_Exercise directions_: Filter the lines below, copying only those with the string "hanoy".

_Records for the exercise_:
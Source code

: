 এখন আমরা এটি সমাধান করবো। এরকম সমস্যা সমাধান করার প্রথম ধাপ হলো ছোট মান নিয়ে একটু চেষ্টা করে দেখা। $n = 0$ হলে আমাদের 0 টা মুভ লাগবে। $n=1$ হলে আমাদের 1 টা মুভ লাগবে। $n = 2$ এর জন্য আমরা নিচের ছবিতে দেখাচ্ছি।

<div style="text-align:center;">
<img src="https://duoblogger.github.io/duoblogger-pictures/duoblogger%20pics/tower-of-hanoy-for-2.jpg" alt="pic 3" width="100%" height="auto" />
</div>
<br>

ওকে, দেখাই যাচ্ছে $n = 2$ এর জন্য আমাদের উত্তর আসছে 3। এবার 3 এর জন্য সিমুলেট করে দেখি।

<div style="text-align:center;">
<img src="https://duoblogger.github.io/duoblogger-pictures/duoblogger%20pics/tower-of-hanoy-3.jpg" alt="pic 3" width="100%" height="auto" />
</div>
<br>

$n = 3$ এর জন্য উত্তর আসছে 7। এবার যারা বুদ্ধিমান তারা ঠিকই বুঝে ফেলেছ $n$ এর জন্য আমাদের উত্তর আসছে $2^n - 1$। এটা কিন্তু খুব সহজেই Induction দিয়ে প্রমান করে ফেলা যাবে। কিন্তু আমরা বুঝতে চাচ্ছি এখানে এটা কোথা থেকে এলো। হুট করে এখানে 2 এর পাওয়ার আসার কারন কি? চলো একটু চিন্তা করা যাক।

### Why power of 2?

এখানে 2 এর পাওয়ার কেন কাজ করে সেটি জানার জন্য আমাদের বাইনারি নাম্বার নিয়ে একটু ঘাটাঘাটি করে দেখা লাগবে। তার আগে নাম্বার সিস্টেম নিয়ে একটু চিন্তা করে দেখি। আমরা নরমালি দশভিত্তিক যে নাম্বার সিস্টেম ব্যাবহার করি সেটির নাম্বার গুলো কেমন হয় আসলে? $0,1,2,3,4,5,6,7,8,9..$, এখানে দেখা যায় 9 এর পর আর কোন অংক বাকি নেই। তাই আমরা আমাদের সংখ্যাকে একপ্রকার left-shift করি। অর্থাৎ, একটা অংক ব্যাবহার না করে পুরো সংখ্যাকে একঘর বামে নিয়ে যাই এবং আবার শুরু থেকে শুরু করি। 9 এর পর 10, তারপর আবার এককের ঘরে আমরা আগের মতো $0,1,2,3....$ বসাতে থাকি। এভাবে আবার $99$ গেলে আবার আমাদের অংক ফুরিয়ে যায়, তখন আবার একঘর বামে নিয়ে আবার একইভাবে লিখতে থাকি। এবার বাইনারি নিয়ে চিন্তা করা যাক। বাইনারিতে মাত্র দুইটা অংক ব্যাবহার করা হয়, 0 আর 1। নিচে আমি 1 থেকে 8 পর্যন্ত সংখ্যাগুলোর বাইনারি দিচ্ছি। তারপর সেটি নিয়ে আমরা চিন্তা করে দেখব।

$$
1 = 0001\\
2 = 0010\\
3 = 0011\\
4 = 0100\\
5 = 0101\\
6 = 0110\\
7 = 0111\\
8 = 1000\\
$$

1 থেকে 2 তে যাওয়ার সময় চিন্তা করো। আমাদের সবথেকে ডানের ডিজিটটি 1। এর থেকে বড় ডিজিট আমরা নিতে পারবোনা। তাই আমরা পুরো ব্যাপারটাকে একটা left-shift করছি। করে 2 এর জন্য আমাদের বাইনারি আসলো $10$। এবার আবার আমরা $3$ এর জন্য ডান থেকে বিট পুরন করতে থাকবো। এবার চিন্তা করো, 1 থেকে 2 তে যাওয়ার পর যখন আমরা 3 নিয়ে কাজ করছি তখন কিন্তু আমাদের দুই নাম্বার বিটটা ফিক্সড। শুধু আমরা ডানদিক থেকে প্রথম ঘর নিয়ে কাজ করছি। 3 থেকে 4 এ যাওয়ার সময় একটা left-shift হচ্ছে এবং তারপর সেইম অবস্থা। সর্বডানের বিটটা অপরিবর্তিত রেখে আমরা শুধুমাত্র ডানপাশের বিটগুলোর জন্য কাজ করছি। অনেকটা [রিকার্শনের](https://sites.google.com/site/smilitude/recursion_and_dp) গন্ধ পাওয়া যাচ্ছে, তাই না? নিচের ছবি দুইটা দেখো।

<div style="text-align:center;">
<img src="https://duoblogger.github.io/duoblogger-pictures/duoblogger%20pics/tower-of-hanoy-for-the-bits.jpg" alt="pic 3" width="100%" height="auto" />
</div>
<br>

_Task result_:
<img src="https://duoblogger.github.io/duoblogger-pictures/duoblogger%20pics/tower-of-hanoy-for-2.jpg" alt="pic 3" width="100%" height="auto" />
<img src="https://duoblogger.github.io/duoblogger-pictures/duoblogger%20pics/tower-of-hanoy-3.jpg" alt="pic 3" width="100%" height="auto" />
<img src="https://duoblogger.github.io/duoblogger-pictures/duoblogger%20pics/tower-of-hanoy-for-the-bits.jpg" alt="pic 3" width="100%" height="auto" />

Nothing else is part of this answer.